Edit: I think I can back up Oray's solution with a proof and confirm that the answer is indeed
$24$
His algorithm suffices to give the upper bound so it only remains to show that it is also a lower bound.
Lower bound
Call a pair of words 'neighbours' if they differ by one letter e.g, $ABCD$ and $ABAD$ are neighbours.
Let us consider the map $A \rightarrow 0, B \rightarrow 1, C \rightarrow 2, D \rightarrow 3$ so that each word maps to a point in 4-dimensional space, e.g, $BACD \rightarrow (1, 0, 2, 3)$. Then the set of words is a finite hypercube lattice (of side length 3) and the set of neighbours of a given word, $W$, is the set of points which lie on some axis-parallel line passing through the point corresponding to $W$.
The set of words beginning with a given letter is a finite cubic lattice in this space.
Key Observation: Each guess eliminates $10$ possible answers from the cube containing the guess and $1$ possible answer from each of the other cubes.
Now, suppose that the number of guesses we make is less than $24$. Then there is at least one cube which contains at most $5$ guesses.
We may ask the following question: what is the maximum number of words we can eliminate from a single cube with $5$ guesses?
I propose that the answer is $45$.
To show this, notice that each cube further subdivides into four planes corresponding to fixing the second letter of the word. With $5$ guesses, there is at least one of these planes which contains at least two guesses. This pair of guesses will share at least two neighbours (call them intersections of the guesses). Alternatively, we can subdivide the cube lattice into planes in the other two directions (defined by fixing the third or fourth letter) and use the same logic to show that there exists a plane, in each of these directions, which contains at least two guesses with at least a pair of intersections.
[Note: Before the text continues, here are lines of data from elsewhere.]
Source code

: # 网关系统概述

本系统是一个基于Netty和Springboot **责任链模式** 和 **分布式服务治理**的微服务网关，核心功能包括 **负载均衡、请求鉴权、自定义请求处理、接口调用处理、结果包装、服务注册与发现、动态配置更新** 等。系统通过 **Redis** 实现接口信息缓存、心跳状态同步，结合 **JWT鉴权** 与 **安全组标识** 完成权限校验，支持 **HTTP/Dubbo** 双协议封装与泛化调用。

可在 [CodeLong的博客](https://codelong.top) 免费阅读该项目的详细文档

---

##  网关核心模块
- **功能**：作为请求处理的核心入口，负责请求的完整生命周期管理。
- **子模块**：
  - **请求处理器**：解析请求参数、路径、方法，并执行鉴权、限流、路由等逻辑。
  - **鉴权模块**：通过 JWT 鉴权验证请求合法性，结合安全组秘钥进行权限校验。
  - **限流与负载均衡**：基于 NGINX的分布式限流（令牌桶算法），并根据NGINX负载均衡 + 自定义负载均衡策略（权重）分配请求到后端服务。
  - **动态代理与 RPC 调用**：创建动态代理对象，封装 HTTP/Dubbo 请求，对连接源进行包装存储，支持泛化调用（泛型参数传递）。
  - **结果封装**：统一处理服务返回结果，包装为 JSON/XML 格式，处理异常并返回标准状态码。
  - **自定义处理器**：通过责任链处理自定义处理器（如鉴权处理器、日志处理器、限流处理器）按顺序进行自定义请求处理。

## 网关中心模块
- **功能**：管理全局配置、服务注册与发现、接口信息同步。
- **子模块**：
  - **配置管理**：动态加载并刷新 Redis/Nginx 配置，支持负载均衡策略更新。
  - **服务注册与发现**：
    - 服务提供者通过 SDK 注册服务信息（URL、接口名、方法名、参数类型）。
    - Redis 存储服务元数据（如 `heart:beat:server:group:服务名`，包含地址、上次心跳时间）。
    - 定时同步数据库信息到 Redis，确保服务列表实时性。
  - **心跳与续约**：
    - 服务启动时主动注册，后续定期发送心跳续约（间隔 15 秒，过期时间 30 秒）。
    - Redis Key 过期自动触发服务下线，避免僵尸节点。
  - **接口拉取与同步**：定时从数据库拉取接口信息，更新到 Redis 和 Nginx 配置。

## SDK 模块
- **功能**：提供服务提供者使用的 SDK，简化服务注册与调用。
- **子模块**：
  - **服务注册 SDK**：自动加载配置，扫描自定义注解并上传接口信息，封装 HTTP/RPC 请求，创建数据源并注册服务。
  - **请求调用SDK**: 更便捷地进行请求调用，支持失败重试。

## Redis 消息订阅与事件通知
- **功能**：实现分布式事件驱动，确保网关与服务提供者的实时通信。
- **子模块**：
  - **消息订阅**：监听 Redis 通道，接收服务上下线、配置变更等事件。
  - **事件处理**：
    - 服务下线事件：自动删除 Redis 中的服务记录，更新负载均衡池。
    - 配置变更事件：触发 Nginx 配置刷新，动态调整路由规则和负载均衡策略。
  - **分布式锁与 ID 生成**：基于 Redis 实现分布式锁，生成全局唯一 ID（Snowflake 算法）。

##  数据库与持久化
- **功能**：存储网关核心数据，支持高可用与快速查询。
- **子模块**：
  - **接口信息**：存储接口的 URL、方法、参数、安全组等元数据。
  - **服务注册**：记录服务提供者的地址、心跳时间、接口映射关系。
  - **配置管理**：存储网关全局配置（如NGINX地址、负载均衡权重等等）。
On face value this seems to constitute six intersections but really there are three possible scenarios to consider.
(i) These intersections may be distinct, in which case there are a total of six intersections.
(ii) One or more of these intersections may appear twice, in which case any double intersection counts twice (as it prevents two guesses from eliminating an additional possible answer). So again there are essentially a total of six intersections.
(iii) One intersection may appear three times. This is a special case as the triple intersection may only count twice (it prevents two guesses from eliminating a possible answer but if these two guesses also intersect here it is to neither one's detriment). Hence, in this case there are essentially five intersections.
The point is that the maximum number of words in a given cube that can be eliminated as possible answers by $5$ guesses in that cube is $5 \times 10 - 5 = 45$. The maximum number of words in a given cube that can be covered by $18$ guesses in other cubes is $18$. Hence, if we are limited to at most $23$ guesses, then there is some cube with at most $45 + 18 = 63$ out of $64$ words eliminated as possible answers. Hence, the number of guesses we must make is at least $24$.
Note 1: If the above logic does not convince you, it does not take very much computing power to show that, in a given cube of words with $5$ guesses, we can eliminate at most $45$ possible answers since ${{64}\choose{5}} = 7,624,512$ which is not terribly big.
Note 2: It should be fairly clear that it's not worth having less than five guesses in a given cube if we are limited to $23$ overall since we make up only one guess by guessing in a different cube and lose at least that by not guessing in the given cube.
Note 3: One thing that falls out from this analysis is that it may be possible, with $23$ guesses, to guarantee that either you win the prize or you definitely know your friend's word. I don't know if this is achievable but would be very interesting to see if so.